Changes and classification in myocardial contractile function in the left ventricle following acute myocardial infarction

• Published in: Journal of the Royal Society interface Vol. 14; no. 132; p. 20170203
• Main Authors: Gao, Hao, Aderhold, Andrej, Mangion, Kenneth, Luo, Xiaoyu, Husmeier, Dirk, Berry, Colin
• Format: Journal Article
• Language: English
• Published: England The Royal Society 01.07.2017; The Royal Society Publishing
• Subjects: Active control; Adult; Aged; Biomarkers; Biomechanics; Blood pressure; Cardiac Modelling; Case-Control Studies; Computer applications; Contractility; Demand analysis; Electrocardiography; Female; Heart attacks; Heart diseases; Heart Ventricles - pathology; Heart Ventricles - physiopathology; Humans; Immersed Boundary Method; Kinematics; Learning algorithms; Life Sciences–Mathematics interface; Machine Learning; Male; Mathematical models; Middle Aged; Muscle contraction; Myocardial Contraction - physiology; Myocardial Infarction; Myocardial Infarction - pathology; Myocardial Infarction - physiopathology; Myocardium; Patients; Statistical analysis; Statistical Inference; Statistics; Ventricle; Ventricular Function; immersed boundary method; statistical inference; machine learning; contractility; cardiac modelling; myocardial infarction
• ISSN: 1742-5689; 1742-5662; 1742-5662
• DOI: 10.1098/rsif.2017.0203

In this research, we hypothesized that novel biomechanical parameters are discriminative in patients following acute ST-segment elevation myocardial infarction (STEMI). To identify these biomechanical biomarkers and bring computational biomechanics ‘closer to the clinic’, we applied state-of-the-art multiphysics cardiac modelling combined with advanced machine learning and multivariate statistical inference to a clinical database of myocardial infarction.

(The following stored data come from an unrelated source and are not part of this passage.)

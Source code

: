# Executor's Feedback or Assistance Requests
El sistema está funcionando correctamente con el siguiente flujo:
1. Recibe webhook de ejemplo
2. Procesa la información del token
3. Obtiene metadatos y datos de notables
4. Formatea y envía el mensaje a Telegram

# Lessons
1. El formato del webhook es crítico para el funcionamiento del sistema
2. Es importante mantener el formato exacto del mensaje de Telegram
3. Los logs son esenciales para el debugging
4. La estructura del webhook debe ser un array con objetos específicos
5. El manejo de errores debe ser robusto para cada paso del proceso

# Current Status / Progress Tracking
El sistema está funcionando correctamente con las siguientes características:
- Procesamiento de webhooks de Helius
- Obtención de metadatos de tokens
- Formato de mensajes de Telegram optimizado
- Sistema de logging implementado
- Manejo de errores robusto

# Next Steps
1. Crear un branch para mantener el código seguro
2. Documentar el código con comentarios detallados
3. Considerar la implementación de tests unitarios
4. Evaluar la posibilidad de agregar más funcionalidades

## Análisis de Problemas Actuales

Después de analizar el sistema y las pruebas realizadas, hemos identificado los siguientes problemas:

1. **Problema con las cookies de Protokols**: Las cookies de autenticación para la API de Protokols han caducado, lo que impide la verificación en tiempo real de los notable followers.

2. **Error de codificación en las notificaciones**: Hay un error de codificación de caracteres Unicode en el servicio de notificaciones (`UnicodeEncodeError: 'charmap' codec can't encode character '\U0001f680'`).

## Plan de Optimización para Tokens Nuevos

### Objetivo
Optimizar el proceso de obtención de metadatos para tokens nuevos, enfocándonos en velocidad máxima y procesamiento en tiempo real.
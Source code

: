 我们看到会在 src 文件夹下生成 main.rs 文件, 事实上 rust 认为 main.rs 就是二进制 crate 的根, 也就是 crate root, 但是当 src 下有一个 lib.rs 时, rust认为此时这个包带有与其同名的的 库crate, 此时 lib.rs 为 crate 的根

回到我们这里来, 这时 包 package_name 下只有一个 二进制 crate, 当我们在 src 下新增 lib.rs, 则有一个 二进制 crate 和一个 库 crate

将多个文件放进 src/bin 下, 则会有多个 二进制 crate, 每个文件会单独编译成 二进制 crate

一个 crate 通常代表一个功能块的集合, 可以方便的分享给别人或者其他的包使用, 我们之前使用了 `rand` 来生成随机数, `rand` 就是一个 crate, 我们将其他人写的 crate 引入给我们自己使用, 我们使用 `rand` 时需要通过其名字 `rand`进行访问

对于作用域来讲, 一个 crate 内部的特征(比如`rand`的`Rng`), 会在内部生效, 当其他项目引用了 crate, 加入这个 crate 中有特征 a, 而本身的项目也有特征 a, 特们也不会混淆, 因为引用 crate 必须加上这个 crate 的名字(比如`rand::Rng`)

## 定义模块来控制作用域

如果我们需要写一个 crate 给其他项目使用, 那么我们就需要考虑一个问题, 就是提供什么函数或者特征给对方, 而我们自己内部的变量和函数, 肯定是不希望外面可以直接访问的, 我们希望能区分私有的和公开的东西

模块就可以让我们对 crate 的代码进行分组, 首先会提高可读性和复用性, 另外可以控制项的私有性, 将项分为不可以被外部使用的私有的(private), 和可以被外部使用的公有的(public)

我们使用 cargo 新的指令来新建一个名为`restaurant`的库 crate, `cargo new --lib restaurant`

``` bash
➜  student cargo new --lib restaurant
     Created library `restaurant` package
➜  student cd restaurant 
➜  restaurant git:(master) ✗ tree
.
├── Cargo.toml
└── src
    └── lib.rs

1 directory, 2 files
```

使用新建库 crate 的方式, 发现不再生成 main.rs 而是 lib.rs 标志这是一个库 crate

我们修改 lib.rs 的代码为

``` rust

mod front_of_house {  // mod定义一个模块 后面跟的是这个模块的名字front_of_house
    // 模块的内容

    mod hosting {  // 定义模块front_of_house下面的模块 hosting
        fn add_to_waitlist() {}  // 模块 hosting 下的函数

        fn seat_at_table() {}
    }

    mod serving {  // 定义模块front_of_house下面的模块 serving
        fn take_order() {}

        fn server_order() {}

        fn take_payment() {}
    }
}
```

We obtained data from 11 STEMI patients (ClinicalTrials.gov NCT01717573) and 27 healthy volunteers, and developed personalized mathematical models for the left ventricle (LV) using an immersed boundary method. Subject-specific constitutive parameters were achieved by matching to clinical measurements. We have shown, for the first time, that compared with healthy controls, patients with STEMI exhibited increased LV wall active tension when normalized by systolic blood pressure, which suggests an increased demand on the contractile reserve of remote functional myocardium. The statistical analysis reveals that the required patient-specific contractility, normalized active tension and the systolic myofilament kinematics have the strongest explanatory power for identifying the myocardial function changes post-MI. We further observed a strong correlation between two biomarkers and the changes in LV ejection fraction at six months from baseline (the required contractility (r = − 0.79, p < 0.01) and the systolic myofilament kinematics (r = 0.70, p = 0.02)). The clinical and prognostic significance of these biomechanical parameters merits further scrutinization.